The three-channel gaze network. The top channel takes in images, the mid channel takes in the corresponding optical flow, and the bottom channel takes in the bottom-up image saliency. We then average the output of three channels. The final output is a gaze saliency map that indicates the predicted probability distribution of the gaze. The design of the convolutional layers follows the Deep Q-network [28].

For a performance comparison we use the classic bottom-up saliency model [17] as the first baseline (Saliency(S) in Table 1). Then we compute optical flow (Motion(M) in Table 1) of the current image as the second baseline, since motion is a reasonable indicator of visual attention. Then an ablation study is performed where the model consists only one or two channels of the original network in Fig. 2, i.e., Image(I), Image+Saliency(I+S), or Image+Motion(I+M). The performance of the algorithms are evaluated using four standard metrics in the visual saliency literature [34]: Normalized Scanpath Saliency (NSS), Area Under the Curve (AUC), Kullback-Leibler divergence (KL), and Correlation Coefficient (CC).

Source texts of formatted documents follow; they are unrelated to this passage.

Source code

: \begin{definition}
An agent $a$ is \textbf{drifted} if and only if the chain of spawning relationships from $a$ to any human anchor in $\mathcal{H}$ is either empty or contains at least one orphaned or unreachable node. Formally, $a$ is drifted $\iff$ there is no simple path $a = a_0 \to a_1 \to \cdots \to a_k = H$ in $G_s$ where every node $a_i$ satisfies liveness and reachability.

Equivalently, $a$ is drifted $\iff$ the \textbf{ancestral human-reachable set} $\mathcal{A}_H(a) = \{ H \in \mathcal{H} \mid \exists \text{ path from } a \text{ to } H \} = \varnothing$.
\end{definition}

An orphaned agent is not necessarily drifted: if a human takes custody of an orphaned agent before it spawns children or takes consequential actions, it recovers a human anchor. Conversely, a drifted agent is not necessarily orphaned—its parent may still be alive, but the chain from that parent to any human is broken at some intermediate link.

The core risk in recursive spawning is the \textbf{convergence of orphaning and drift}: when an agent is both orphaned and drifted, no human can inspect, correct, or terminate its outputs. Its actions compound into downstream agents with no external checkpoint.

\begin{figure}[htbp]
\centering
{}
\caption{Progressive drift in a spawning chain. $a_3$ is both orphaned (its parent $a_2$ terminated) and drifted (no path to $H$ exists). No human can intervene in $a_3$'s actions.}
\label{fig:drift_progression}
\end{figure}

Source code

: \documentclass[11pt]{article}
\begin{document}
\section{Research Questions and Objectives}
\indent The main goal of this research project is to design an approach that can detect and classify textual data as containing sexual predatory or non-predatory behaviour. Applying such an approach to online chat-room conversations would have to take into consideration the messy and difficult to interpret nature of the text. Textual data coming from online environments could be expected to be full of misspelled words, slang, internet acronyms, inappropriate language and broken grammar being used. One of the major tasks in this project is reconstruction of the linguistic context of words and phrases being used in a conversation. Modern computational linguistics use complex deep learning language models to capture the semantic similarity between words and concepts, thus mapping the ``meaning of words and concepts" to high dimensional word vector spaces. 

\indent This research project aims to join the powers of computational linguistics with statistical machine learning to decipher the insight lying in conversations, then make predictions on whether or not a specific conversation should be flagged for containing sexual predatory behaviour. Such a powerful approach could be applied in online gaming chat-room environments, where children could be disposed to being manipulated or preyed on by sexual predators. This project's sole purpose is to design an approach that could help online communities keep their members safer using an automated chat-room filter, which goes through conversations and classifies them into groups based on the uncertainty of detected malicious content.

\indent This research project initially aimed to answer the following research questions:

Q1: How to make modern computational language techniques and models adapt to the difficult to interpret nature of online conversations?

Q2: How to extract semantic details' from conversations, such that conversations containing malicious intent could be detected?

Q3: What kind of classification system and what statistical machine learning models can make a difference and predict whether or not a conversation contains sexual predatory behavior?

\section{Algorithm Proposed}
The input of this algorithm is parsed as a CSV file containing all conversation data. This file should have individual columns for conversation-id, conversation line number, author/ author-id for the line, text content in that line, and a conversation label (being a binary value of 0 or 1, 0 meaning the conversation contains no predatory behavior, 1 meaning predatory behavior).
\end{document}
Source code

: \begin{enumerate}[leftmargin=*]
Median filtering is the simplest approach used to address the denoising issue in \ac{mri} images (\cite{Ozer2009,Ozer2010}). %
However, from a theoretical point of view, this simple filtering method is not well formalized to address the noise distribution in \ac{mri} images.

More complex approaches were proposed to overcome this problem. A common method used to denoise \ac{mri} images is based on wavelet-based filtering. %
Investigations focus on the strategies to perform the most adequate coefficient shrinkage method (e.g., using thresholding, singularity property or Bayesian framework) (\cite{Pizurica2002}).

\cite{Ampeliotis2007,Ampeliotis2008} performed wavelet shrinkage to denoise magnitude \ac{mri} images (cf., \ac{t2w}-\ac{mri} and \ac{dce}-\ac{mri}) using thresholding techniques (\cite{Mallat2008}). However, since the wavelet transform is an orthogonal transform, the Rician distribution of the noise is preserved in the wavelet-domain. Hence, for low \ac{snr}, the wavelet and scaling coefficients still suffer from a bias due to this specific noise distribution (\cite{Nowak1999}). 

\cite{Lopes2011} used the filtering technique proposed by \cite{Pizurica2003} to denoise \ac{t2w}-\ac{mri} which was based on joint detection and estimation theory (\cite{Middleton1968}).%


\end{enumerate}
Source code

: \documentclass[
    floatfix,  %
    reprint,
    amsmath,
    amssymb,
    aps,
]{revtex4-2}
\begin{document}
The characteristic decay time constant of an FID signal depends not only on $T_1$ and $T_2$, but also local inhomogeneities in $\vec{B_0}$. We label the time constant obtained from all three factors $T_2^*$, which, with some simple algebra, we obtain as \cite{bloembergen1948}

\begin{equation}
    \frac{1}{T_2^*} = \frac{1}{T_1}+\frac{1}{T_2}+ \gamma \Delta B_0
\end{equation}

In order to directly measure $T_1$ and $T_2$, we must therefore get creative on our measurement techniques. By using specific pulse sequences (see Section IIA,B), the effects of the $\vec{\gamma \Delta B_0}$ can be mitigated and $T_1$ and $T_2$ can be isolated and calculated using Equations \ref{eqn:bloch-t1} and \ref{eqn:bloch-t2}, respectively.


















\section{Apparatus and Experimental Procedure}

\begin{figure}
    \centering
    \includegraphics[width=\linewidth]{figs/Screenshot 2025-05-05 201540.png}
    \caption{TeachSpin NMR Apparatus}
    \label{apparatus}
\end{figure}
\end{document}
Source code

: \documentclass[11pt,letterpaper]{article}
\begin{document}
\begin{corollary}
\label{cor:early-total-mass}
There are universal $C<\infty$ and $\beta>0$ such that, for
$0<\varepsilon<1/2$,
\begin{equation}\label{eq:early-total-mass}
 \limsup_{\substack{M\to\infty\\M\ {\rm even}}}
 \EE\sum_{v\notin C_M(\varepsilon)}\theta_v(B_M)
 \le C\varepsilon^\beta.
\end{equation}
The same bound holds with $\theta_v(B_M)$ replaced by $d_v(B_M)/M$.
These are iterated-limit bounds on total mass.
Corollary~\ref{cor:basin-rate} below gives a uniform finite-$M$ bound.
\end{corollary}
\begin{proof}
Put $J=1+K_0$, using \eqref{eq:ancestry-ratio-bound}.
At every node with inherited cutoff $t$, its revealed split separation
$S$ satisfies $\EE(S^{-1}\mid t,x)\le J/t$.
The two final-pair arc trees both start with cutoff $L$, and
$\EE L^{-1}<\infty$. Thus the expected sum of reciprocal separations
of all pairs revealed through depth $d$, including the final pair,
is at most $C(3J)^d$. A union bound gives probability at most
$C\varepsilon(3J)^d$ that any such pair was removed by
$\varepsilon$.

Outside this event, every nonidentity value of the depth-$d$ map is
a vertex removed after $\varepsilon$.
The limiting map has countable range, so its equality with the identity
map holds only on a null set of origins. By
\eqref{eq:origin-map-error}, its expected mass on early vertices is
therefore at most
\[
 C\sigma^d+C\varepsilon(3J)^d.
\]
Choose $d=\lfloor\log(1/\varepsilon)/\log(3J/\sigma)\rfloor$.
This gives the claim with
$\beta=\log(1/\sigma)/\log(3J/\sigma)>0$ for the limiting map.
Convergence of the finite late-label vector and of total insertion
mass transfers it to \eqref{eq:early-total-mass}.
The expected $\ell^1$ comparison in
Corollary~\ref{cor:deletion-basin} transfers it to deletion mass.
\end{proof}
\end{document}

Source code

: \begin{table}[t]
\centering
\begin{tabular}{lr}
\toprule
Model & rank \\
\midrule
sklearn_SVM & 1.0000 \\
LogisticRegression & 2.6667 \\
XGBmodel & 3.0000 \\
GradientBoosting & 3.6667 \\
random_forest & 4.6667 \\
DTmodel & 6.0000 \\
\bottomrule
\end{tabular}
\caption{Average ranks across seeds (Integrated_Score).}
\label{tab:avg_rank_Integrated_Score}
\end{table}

The quantitative results are shown in Table 1. Overall, the prediction results of our models are highly accurate across all games and largely outperform the saliency and motion baselines, indicated by the high AUC (above 0.93 for all games) obtained. A two-channel model (Image+Motion) in general achieves the best results. Further removing the motion information (having only the image) results in only slightly less accuracy–with the exception of the game Venture in which the speed of the monsters matters the most, hence removing motion decreases prediction accuracy. Including bottom-up saliency into the model does not improve the performance overall. This indicates that in the given tasks, the top-down visual attention is different than and hard to be inferred from the traditional bottom-up image saliency.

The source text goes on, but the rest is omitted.